_YOUR TASK_: Count the lines of the listing below where "lazy" shows up, and please answer with that number only.

_DATA SUPPLIED_:
——

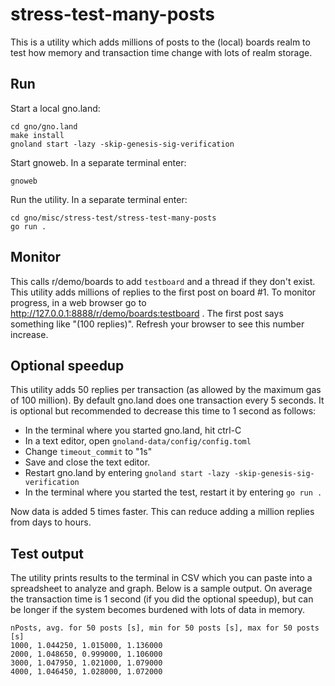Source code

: # stress-test-many-posts

This is a utility which adds millions of posts to the (local) boards realm to test how memory and
transaction time change with lots of realm storage.

## Run

Start a local gno.land:

```
cd gno/gno.land
make install
gnoland start -lazy -skip-genesis-sig-verification
```

Start gnoweb. In a separate terminal enter:

```
gnoweb
```

Run the utility. In a separate terminal enter:

```
cd gno/misc/stress-test/stress-test-many-posts
go run .
```

## Monitor

This calls r/demo/boards to add `testboard` and a thread if they don't exist. This utility adds millions of replies to the first post on board #1.
To monitor progress, in a web browser go to http://127.0.0.1:8888/r/demo/boards:testboard . The first post says something like "(100 replies)".
Refresh your browser to see this number increase.

## Optional speedup

This utility adds 50 replies per transaction (as allowed by the maximum gas of 100 million). By default gno.land does one transaction every
5 seconds. It is optional but recommended to decrease this time to 1 second as follows:

* In the terminal where you started gno.land, hit ctrl-C
* In a text editor, open `gnoland-data/config/config.toml`
* Change `timeout_commit` to "1s"
* Save and close the text editor.
* Restart gno.land by entering `gnoland start -lazy -skip-genesis-sig-verification`
* In the terminal where you started the test, restart it by entering `go run .`

Now data is added 5 times faster. This can reduce adding a million replies from days to hours.

## Test output

The utility prints results to the terminal in CSV which you can paste into a spreadsheet to analyze and graph.
Below is a sample output. On average the transaction time is 1 second (if you did the optional speedup), but
can be longer if the system becomes burdened with lots of data in memory.

```
nPosts, avg. for 50 posts [s], min for 50 posts [s], max for 50 posts [s]
1000, 1.044250, 1.015000, 1.136000
2000, 1.048650, 0.999000, 1.106000
3000, 1.047950, 1.021000, 1.079000
4000, 1.046450, 1.028000, 1.072000
```
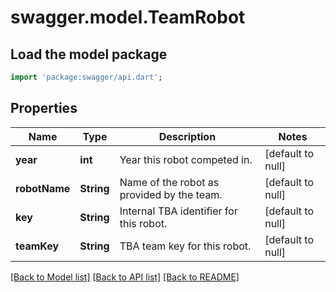 # swagger.model.TeamRobot

## Load the model package
```dart
import 'package:swagger/api.dart';
```

## Properties
Name | Type | Description | Notes
------------ | ------------- | ------------- | -------------
**year** | **int** | Year this robot competed in. | [default to null]
**robotName** | **String** | Name of the robot as provided by the team. | [default to null]
**key** | **String** | Internal TBA identifier for this robot. | [default to null]
**teamKey** | **String** | TBA team key for this robot. | [default to null]

[[Back to Model list]](../README.md#documentation-for-models) [[Back to API list]](../README.md#documentation-for-api-endpoints) [[Back to README]](../README.md)


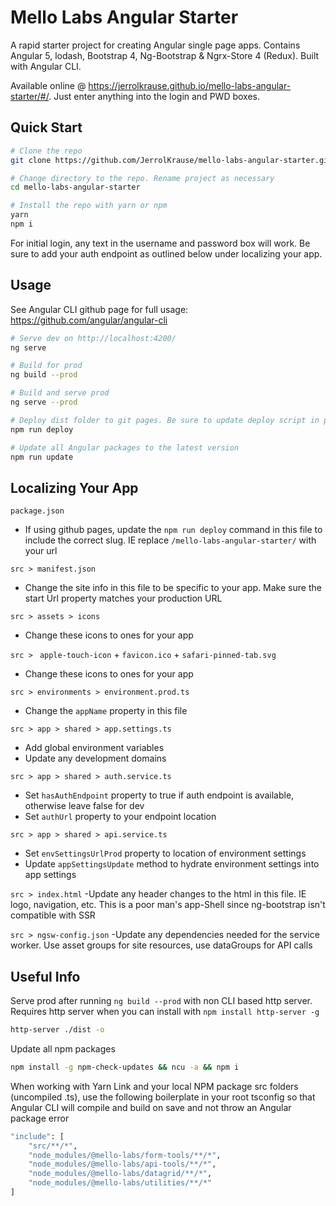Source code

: # Mello Labs Angular Starter

A rapid starter project for creating Angular single page apps. Contains Angular 5, lodash, Bootstrap 4, Ng-Bootstrap & Ngrx-Store 4 (Redux). Built with Angular CLI.

Available online @ https://jerrolkrause.github.io/mello-labs-angular-starter/#/. Just enter anything into the login and PWD boxes.


## Quick Start

```bash
# Clone the repo
git clone https://github.com/JerrolKrause/mello-labs-angular-starter.git

# Change directory to the repo. Rename project as necessary
cd mello-labs-angular-starter

# Install the repo with yarn or npm
yarn
npm i
```
For initial login, any text in the username and password box will work. Be sure to add your auth endpoint as outlined below under localizing your app.


## Usage
See Angular CLI github page for full usage: https://github.com/angular/angular-cli

```bash
# Serve dev on http://localhost:4200/
ng serve

# Build for prod
ng build --prod

# Build and serve prod
ng serve --prod

# Deploy dist folder to git pages. Be sure to update deploy script in package.json
npm run deploy

# Update all Angular packages to the latest version
npm run update
```

## Localizing Your App
`package.json`
- If using github pages, update the `npm run deploy` command in this file to include the correct slug. IE replace `/mello-labs-angular-starter/` with your url

`src > manifest.json`
- Change the site info in this file to be specific to your app. Make sure the start Url property matches your production URL

`src > assets > icons`
- Change these icons to ones for your app

`src > ` `apple-touch-icon` + `favicon.ico` + `safari-pinned-tab.svg`
- Change these icons to ones for your app

`src > environments > environment.prod.ts`
- Change the `appName` property in this file

`src > app > shared > app.settings.ts`
- Add global environment variables
- Update any development domains

`src > app > shared > auth.service.ts`
- Set `hasAuthEndpoint` property to true if auth endpoint is available, otherwise leave false for dev
- Set `authUrl` property to your endpoint location

`src > app > shared > api.service.ts`
- Set `envSettingsUrlProd` property to location of environment settings
- Update `appSettingsUpdate` method to hydrate environment settings into app settings

`src > index.html`
-Update any header changes to the html in this file. IE logo, navigation, etc. This is a poor man's app-Shell since ng-bootstrap isn't compatible with SSR

`src > ngsw-config.json`
-Update any dependencies needed for the service worker. Use asset groups for site resources, use dataGroups for API calls


## Useful Info
Serve prod after running `ng build --prod` with non CLI based http server. Requires http server when you can install with `npm install http-server -g`
```bash
http-server ./dist -o
```

Update all npm packages
```bash
npm install -g npm-check-updates && ncu -a && npm i
```

When working with Yarn Link and your local NPM package src folders (uncompiled .ts), use the following boilerplate in your root tsconfig so that Angular CLI will compile and build on save and not throw an Angular package error
```bash
"include": [
	"src/**/*",
	"node_modules/@mello-labs/form-tools/**/*",
	"node_modules/@mello-labs/api-tools/**/*",
	"node_modules/@mello-labs/datagrid/**/*",
	"node_modules/@mello-labs/utilities/**/*"
]
```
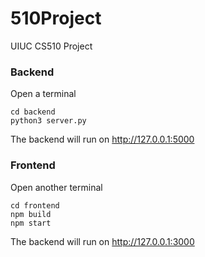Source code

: # 510Project
UIUC CS510 Project

### Backend

Open a terminal

```shell
cd backend
python3 server.py
```

The backend will run on http://127.0.0.1:5000

### Frontend

Open another terminal 

```shell
cd frontend
npm build
npm start
```

The backend will run on  http://127.0.0.1:3000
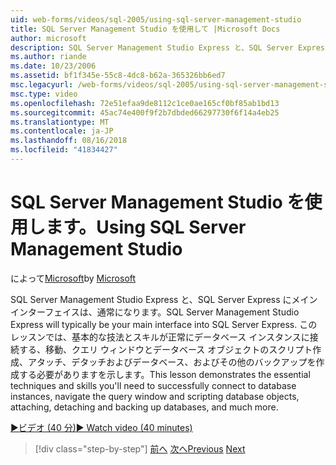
 ```yaml
---
uid: web-forms/videos/sql-2005/using-sql-server-management-studio
title: SQL Server Management Studio を使用して |Microsoft Docs
author: microsoft
description: SQL Server Management Studio Express と、SQL Server Express にメイン インターフェイスは、通常になります。 このレッスンでは、スキー、基本的な手法について説明しています.
ms.author: riande
ms.date: 10/23/2006
ms.assetid: bf1f345e-55c8-4dc8-b62a-365326bb6ed7
msc.legacyurl: /web-forms/videos/sql-2005/using-sql-server-management-studio
msc.type: video
ms.openlocfilehash: 72e51efaa9de8112c1ce0ae165cf0bf85ab1bd13
ms.sourcegitcommit: 45ac74e400f9f2b7dbded66297730f6f14a4eb25
ms.translationtype: MT
ms.contentlocale: ja-JP
ms.lasthandoff: 08/16/2018
ms.locfileid: "41834427"
---
```

<a name="using-sql-server-management-studio"></a><span data-ttu-id="2db08-104">SQL Server Management Studio を使用します。</span><span class="sxs-lookup"><span data-stu-id="2db08-104">Using SQL Server Management Studio</span></span>
====================
<span data-ttu-id="2db08-105">によって[Microsoft](https://github.com/microsoft)</span><span class="sxs-lookup"><span data-stu-id="2db08-105">by [Microsoft](https://github.com/microsoft)</span></span>

<span data-ttu-id="2db08-106">SQL Server Management Studio Express と、SQL Server Express にメイン インターフェイスは、通常になります。</span><span class="sxs-lookup"><span data-stu-id="2db08-106">SQL Server Management Studio Express will typically be your main interface into SQL Server Express.</span></span> <span data-ttu-id="2db08-107">このレッスンでは、基本的な技法とスキルが正常にデータベース インスタンスに接続する、移動、クエリ ウィンドウとデータベース オブジェクトのスクリプト作成、アタッチ、デタッチおよびデータベース、およびその他のバックアップを作成する必要がありますを示します。</span><span class="sxs-lookup"><span data-stu-id="2db08-107">This lesson demonstrates the essential techniques and skills you'll need to successfully connect to database instances, navigate the query window and scripting database objects, attaching, detaching and backing up databases, and much more.</span></span>

[<span data-ttu-id="2db08-108">&#9654;ビデオ (40 分)</span><span class="sxs-lookup"><span data-stu-id="2db08-108">&#9654; Watch video (40 minutes)</span></span>](https://channel9.msdn.com/Blogs/ASP-NET-Site-Videos/using-sql-server-management-studio)

> [!div class="step-by-step"]
> <span data-ttu-id="2db08-109">[前へ](connecting-your-web-application-to-sql-server-2005-express-edition.md)
> [次へ](getting-started-with-reporting-services.md)</span><span class="sxs-lookup"><span data-stu-id="2db08-109">[Previous](connecting-your-web-application-to-sql-server-2005-express-edition.md)
[Next](getting-started-with-reporting-services.md)</span></span>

——

_YOUR RESPONSE_: 2